• [PROVIDED RECORDS]
────────────────

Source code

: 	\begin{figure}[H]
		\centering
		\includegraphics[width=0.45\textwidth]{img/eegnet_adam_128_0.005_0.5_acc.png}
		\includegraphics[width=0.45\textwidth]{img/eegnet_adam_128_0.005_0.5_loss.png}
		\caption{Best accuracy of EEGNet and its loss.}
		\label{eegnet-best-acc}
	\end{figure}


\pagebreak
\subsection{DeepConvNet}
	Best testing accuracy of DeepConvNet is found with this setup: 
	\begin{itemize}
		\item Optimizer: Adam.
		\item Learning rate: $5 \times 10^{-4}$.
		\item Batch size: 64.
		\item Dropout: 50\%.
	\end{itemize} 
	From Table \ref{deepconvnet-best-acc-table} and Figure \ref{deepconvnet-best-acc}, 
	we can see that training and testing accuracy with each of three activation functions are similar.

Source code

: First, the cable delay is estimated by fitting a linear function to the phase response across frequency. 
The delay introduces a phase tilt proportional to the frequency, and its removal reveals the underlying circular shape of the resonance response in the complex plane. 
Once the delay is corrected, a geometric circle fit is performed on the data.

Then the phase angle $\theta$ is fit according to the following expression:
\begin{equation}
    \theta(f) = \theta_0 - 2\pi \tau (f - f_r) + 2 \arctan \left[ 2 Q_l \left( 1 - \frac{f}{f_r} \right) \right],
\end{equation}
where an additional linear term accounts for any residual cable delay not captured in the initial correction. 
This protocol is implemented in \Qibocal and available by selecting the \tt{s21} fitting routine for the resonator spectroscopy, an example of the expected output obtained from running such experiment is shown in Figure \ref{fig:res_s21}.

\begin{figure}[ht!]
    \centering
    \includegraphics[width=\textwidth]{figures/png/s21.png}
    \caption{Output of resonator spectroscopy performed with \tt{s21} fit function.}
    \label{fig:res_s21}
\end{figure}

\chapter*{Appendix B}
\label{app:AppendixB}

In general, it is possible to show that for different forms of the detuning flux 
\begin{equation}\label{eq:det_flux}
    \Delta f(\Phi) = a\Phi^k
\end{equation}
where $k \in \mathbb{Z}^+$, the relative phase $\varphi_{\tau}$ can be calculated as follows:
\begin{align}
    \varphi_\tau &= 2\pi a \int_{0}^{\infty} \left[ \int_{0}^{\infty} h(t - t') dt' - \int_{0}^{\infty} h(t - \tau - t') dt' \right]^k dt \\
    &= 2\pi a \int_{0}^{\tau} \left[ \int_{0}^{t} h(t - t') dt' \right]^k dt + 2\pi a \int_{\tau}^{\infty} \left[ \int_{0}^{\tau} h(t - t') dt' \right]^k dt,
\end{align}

────────────────

• [TASK TO COMPLETE] In full and without alteration, write out the data above.

• [SOLUTION]
Source code

: 	\begin{figure}[H]
		\centering
		\includegraphics[width=0.45\textwidth]{img/eegnet_adam_128_0.005_0.5_acc.png}
		\includegraphics[width=0.45\textwidth]{img/eegnet_adam_128_0.005_0.5_loss.png}
		\caption{Best accuracy of EEGNet and its loss.}
		\label{eegnet-best-acc}
	\end{figure}


\pagebreak
\subsection{DeepConvNet}
	Best testing accuracy of DeepConvNet is found with this setup: 
	\begin{itemize}
		\item Optimizer: Adam.
		\item Learning rate: $5 \times 10^{-4}$.
		\item Batch size: 64.
		\item Dropout: 50\%.
	\end{itemize} 
	From Table \ref{deepconvnet-best-acc-table} and Figure \ref{deepconvnet-best-acc}, 
	we can see that training and testing accuracy with each of three activation functions are similar.

Source code

: First, the cable delay is estimated by fitting a linear function to the phase response across frequency. 
The delay introduces a phase tilt proportional to the frequency, and its removal reveals the underlying circular shape of the resonance response in the complex plane. 
Once the delay is corrected, a geometric circle fit is performed on the data.

Then the phase angle $\theta$ is fit according to the following expression:
\begin{equation}
    \theta(f) = \theta_0 - 2\pi \tau (f - f_r) + 2 \arctan \left[ 2 Q_l \left( 1 - \frac{f}{f_r} \right) \right],
\end{equation}
where an additional linear term accounts for any residual cable delay not captured in the initial correction. 
This protocol is implemented in \Qibocal and available by selecting the \tt{s21} fitting routine for the resonator spectroscopy, an example of the expected output obtained from running such experiment is shown in Figure \ref{fig:res_s21}.

\begin{figure}[ht!]
    \centering
    \includegraphics[width=\textwidth]{figures/png/s21.png}
    \caption{Output of resonator spectroscopy performed with \tt{s21} fit function.}
    \label{fig:res_s21}
\end{figure}

\chapter*{Appendix B}
\label{app:AppendixB}

In general, it is possible to show that for different forms of the detuning flux 
\begin{equation}\label{eq:det_flux}
    \Delta f(\Phi) = a\Phi^k
\end{equation}
where $k \in \mathbb{Z}^+$, the relative phase $\varphi_{\tau}$ can be calculated as follows:
\begin{align}
    \varphi_\tau &= 2\pi a \int_{0}^{\infty} \left[ \int_{0}^{\infty} h(t - t') dt' - \int_{0}^{\infty} h(t - \tau - t') dt' \right]^k dt \\
    &= 2\pi a \int_{0}^{\tau} \left[ \int_{0}^{t} h(t - t') dt' \right]^k dt + 2\pi a \int_{\tau}^{\infty} \left[ \int_{0}^{\tau} h(t - t') dt' \right]^k dt,
\end{align}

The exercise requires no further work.